■ What you should do
Which lines in the records below contain the word "programming"? Copy each one.

Start of Records shown

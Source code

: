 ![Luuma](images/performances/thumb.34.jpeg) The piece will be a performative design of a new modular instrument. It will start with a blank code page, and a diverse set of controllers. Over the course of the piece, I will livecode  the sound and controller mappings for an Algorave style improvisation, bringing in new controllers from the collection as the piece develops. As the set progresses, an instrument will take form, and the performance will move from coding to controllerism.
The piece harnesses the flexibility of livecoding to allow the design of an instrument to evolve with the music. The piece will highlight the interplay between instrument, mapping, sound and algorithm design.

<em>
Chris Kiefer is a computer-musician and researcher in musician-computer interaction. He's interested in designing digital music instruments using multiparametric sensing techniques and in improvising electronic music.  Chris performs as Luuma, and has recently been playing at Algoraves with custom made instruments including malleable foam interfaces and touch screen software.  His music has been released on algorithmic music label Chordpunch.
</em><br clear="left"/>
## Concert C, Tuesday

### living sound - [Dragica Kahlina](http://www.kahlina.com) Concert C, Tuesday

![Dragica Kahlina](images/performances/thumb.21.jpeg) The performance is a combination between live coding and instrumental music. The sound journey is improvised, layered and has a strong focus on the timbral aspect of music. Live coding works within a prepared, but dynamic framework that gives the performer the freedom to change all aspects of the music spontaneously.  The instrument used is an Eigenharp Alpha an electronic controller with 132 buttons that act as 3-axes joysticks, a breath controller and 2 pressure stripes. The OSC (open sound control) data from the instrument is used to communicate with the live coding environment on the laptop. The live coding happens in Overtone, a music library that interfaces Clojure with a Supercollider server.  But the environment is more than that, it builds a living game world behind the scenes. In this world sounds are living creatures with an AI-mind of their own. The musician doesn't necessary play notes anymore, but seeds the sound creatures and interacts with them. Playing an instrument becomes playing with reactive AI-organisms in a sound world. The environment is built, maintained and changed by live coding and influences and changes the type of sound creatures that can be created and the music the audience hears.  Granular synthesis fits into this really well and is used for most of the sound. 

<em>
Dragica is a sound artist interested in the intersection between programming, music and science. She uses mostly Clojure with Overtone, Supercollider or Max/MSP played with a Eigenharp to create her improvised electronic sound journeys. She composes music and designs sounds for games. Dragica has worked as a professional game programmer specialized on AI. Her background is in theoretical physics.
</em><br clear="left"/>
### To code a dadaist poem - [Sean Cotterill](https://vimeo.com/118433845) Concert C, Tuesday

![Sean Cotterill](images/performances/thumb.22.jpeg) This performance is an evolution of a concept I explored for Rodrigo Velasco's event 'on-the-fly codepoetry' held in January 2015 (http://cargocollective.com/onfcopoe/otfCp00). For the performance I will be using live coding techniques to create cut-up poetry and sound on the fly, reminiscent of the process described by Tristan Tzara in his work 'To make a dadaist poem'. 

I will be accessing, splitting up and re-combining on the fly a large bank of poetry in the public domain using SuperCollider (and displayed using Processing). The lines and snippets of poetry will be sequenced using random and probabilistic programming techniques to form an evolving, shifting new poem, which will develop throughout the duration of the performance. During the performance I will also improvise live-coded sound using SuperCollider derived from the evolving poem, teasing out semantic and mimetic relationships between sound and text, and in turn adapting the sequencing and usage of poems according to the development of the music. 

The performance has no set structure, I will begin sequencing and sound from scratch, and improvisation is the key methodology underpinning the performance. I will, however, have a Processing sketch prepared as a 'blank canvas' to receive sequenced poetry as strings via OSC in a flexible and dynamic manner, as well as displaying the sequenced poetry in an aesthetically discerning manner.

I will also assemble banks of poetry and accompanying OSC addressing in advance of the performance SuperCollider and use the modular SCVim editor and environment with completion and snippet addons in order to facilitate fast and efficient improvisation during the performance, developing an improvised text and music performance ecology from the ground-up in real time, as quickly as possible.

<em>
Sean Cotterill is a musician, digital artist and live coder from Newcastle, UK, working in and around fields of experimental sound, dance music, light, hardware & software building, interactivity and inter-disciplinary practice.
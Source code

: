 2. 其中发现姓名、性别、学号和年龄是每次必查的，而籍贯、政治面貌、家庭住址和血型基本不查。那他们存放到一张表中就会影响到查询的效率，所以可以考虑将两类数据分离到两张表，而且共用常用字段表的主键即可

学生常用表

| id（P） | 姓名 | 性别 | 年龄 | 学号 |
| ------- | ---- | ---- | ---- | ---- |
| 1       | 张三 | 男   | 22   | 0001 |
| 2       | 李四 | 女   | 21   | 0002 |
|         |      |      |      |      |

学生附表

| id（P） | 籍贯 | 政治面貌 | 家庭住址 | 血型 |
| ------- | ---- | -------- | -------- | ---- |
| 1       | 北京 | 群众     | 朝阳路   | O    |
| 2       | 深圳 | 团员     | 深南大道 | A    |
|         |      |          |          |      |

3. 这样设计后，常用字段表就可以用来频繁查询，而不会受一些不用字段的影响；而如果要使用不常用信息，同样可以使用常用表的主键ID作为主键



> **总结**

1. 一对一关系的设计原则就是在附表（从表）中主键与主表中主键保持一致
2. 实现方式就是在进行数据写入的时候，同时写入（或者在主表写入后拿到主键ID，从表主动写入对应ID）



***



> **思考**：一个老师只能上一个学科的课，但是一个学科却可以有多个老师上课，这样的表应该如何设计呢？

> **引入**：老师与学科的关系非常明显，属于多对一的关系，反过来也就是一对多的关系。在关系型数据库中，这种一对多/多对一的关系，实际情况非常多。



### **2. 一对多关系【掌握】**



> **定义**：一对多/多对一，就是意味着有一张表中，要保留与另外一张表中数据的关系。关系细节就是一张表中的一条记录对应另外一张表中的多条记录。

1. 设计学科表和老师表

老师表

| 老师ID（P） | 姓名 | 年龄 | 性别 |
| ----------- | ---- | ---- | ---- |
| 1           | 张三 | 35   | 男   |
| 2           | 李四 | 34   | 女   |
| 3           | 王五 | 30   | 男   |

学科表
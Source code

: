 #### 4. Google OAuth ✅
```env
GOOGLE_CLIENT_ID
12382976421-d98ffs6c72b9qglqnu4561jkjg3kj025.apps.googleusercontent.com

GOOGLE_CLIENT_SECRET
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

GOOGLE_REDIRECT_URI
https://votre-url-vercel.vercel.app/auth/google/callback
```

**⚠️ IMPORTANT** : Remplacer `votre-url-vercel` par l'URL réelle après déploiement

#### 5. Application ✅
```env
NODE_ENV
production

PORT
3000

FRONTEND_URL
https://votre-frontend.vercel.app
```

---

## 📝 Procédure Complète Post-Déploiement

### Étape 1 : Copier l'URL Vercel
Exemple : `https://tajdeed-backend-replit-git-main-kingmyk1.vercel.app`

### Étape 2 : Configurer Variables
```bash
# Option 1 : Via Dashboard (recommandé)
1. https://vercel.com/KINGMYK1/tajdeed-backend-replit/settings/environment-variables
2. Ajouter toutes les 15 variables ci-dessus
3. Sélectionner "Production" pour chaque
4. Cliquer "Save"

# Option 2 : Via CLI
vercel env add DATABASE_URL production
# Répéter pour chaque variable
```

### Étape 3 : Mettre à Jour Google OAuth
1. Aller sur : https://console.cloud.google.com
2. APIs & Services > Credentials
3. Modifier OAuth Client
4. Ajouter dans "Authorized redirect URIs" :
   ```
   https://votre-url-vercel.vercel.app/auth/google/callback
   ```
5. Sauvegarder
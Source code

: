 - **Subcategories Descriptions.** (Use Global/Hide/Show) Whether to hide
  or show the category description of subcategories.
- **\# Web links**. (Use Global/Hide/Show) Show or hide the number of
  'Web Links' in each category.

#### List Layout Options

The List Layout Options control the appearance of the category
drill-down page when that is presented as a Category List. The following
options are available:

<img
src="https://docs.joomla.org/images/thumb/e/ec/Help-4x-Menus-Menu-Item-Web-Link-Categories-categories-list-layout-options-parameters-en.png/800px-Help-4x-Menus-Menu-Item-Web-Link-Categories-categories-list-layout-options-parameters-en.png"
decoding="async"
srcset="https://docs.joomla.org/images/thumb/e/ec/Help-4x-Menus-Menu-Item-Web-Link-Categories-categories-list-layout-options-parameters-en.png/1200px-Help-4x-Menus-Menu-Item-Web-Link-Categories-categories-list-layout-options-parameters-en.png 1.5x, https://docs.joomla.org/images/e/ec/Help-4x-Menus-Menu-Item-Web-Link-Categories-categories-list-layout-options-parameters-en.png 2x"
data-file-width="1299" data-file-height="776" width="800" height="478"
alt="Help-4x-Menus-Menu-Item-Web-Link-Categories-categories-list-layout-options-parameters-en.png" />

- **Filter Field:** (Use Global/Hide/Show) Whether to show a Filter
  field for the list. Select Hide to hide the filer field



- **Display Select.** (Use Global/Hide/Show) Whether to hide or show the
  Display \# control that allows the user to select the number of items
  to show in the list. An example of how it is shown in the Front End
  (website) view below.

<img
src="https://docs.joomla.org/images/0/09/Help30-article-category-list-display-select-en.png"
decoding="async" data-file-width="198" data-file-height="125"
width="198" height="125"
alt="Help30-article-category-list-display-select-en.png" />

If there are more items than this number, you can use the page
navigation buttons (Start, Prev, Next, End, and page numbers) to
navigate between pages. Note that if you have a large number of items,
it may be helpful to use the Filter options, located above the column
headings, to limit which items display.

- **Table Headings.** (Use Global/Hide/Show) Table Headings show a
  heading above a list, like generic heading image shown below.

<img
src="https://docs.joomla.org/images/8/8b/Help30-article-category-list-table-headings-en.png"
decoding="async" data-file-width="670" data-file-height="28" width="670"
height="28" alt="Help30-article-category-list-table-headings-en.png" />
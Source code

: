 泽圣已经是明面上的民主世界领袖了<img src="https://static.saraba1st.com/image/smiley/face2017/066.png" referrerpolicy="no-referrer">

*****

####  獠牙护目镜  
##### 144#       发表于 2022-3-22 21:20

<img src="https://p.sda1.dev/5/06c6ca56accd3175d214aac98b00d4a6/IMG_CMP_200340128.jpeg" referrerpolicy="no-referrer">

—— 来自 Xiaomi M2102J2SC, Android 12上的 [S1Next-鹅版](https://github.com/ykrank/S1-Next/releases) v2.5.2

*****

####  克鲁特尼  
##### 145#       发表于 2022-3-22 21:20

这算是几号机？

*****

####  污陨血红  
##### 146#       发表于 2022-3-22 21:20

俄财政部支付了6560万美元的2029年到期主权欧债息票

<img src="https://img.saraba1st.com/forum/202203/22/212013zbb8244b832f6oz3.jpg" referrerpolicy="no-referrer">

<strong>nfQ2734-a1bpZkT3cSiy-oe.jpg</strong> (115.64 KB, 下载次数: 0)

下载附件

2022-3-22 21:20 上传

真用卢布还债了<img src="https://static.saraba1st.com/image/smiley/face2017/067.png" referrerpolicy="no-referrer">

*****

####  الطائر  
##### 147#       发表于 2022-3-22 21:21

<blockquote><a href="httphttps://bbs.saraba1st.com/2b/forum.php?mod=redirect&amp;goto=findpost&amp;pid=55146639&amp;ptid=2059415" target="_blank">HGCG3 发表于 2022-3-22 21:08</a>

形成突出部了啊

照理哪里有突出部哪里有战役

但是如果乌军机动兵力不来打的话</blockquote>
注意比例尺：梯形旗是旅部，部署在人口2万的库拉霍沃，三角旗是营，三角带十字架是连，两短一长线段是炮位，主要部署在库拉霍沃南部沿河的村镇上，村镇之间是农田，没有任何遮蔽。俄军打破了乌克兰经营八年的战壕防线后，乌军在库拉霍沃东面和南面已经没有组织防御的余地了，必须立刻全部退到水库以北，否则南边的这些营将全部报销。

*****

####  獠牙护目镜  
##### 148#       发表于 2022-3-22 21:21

End of Records shown

■ Answer to this exercise
Dragica is a sound artist interested in the intersection between programming, music and science. She uses mostly Clojure with Overtone, Supercollider or Max/MSP played with a Eigenharp to create her improvised electronic sound journeys. She composes music and designs sounds for games. Dragica has worked as a professional game programmer specialized on AI. Her background is in theoretical physics.
I will be accessing, splitting up and re-combining on the fly a large bank of poetry in the public domain using SuperCollider (and displayed using Processing). The lines and snippets of poetry will be sequenced using random and probabilistic programming techniques to form an evolving, shifting new poem, which will develop throughout the duration of the performance. During the performance I will also improvise live-coded sound using SuperCollider derived from the evolving poem, teasing out semantic and mimetic relationships between sound and text, and in turn adapting the sequencing and usage of poems according to the development of the music. 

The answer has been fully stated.